# NFL Playoffs



## terryl965 (Jan 4, 2009)

What is everyone playoff hopefuls and did any of you see the great action yesterday. San Diego jsut knows how to upset with Indy and poor Manning another MVP and first round lost again.


----------



## bluekey88 (Jan 4, 2009)

Well, as is characteristic of my breed...I'm a bit of a masochist...I'm bleeding green adn rooting for the Eagles.  

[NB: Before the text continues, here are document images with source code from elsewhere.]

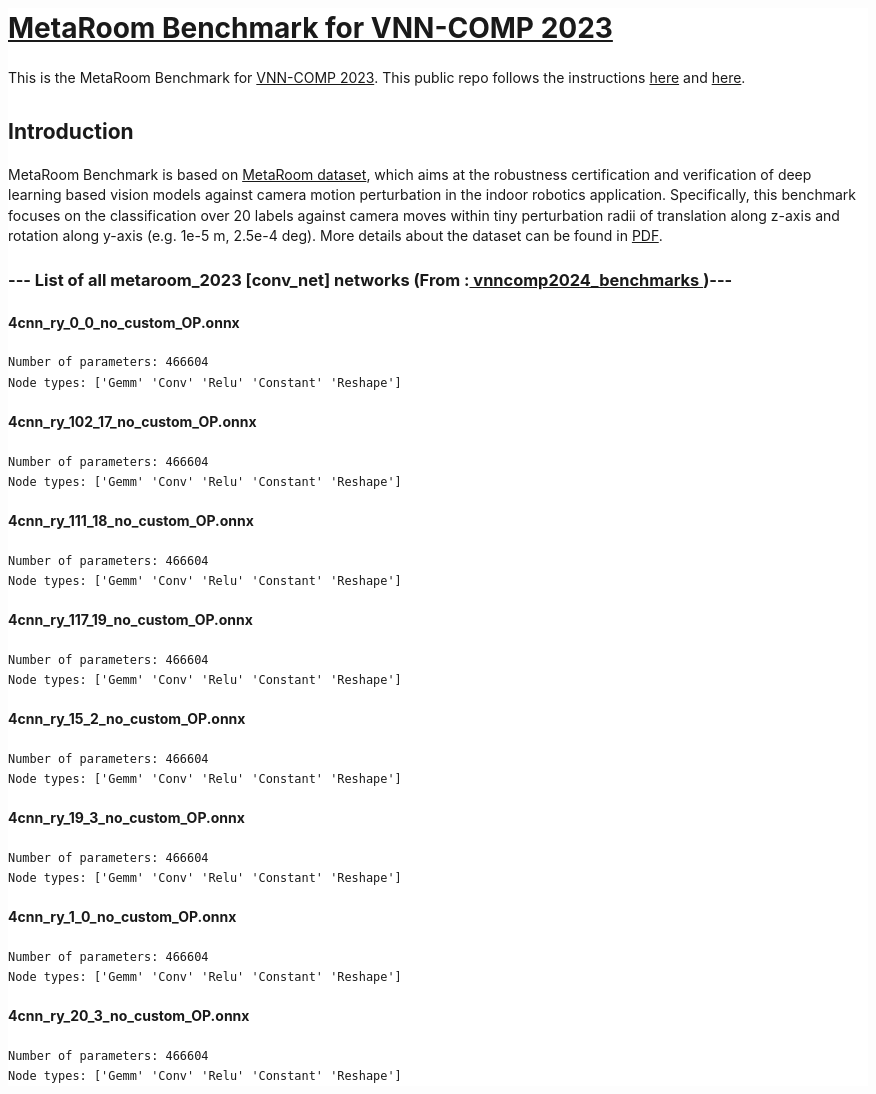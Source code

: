 # <a href = "https://github.com/ChristopherBrix/metaroom_vnn_comp2023"> MetaRoom Benchmark for VNN-COMP 2023 </a>
This is the MetaRoom Benchmark for [VNN-COMP 2023](https://sites.google.com/view/vnn2023). This public repo follows the instructions [here](https://github.com/stanleybak/vnncomp2023/issues/2) and [here](https://vnncomp.christopher-brix.de/benchmark/details).

## Introduction
MetaRoom Benchmark is based on [MetaRoom dataset](https://sites.google.com/view/metaroom-dataset/home), which aims at the robustness certification and verification of deep learning based vision models against camera motion perturbation in the indoor robotics application. Specifically, this benchmark focuses on the classification over 20 labels against camera moves within tiny perturbation radii of  translation along z-axis and rotation along y-axis (e.g. 1e-5 m, 2.5e-4 deg). More details about the dataset can be found in [PDF](https://proceedings.mlr.press/v205/hu23b.html). 


### --- List of all metaroom_2023 [conv_net] networks (From :<a href = 'https://github.com/ChristopherBrix/vnncomp2024_benchmarks'> vnncomp2024_benchmarks </a>)---

#### 4cnn_ry_0_0_no_custom_OP.onnx 
	Number of parameters: 466604 
	Node types: ['Gemm' 'Conv' 'Relu' 'Constant' 'Reshape']

#### 4cnn_ry_102_17_no_custom_OP.onnx 
	Number of parameters: 466604 
	Node types: ['Gemm' 'Conv' 'Relu' 'Constant' 'Reshape']

#### 4cnn_ry_111_18_no_custom_OP.onnx 
	Number of parameters: 466604 
	Node types: ['Gemm' 'Conv' 'Relu' 'Constant' 'Reshape']

#### 4cnn_ry_117_19_no_custom_OP.onnx 
	Number of parameters: 466604 
	Node types: ['Gemm' 'Conv' 'Relu' 'Constant' 'Reshape']

#### 4cnn_ry_15_2_no_custom_OP.onnx 
	Number of parameters: 466604 
	Node types: ['Gemm' 'Conv' 'Relu' 'Constant' 'Reshape']

#### 4cnn_ry_19_3_no_custom_OP.onnx 
	Number of parameters: 466604 
	Node types: ['Gemm' 'Conv' 'Relu' 'Constant' 'Reshape']

#### 4cnn_ry_1_0_no_custom_OP.onnx 
	Number of parameters: 466604 
	Node types: ['Gemm' 'Conv' 'Relu' 'Constant' 'Reshape']

#### 4cnn_ry_20_3_no_custom_OP.onnx 
	Number of parameters: 466604 
	Node types: ['Gemm' 'Conv' 'Relu' 'Constant' 'Reshape']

Depending on which team shows up this afternoon...we'll either dominate or totally suck.  Flip a coin. 

Peace,
Erik


----------



## crushing (Jan 4, 2009)

Well, with the Lions being the pre-season champions what more could a Lions fan ask?  4-0 BABY!!!!!!!!  Undefeated pre-season champs!!!!!  Who cares about the rest of the season?

LOL!

Other than wanting the Eagles to beat the Vikings (who got two extra wins because of horrible officiating), I just would like to see some good games.


----------



## matt.m (Jan 5, 2009)

I am a big Kansas City Chiefs fan.  I know the pain.  1 whole win all season.  Hip hip hooray.



crushing said:


> Well, with the Lions being the pre-season champions what more could a Lions fan ask? 4-0 BABY!!!!!!!! Undefeated pre-season champs!!!!! Who cares about the rest of the season?
> 
> LOL!
> 
> Other than wanting the Eagles to beat the Vikings (who got two extra wins because of horrible officiating), I just would like to see some good games.


----------



## Carol (Jan 5, 2009)

The Bills tanked when playing other AFC east opponents.

The Pats....went 11-5 and didn't even make a wildcard 

So...I'm going for the Carolina Panthers.   Because the sky being Carolina blue proves that God is a Tarheel and...............migod I've been down south too long....


----------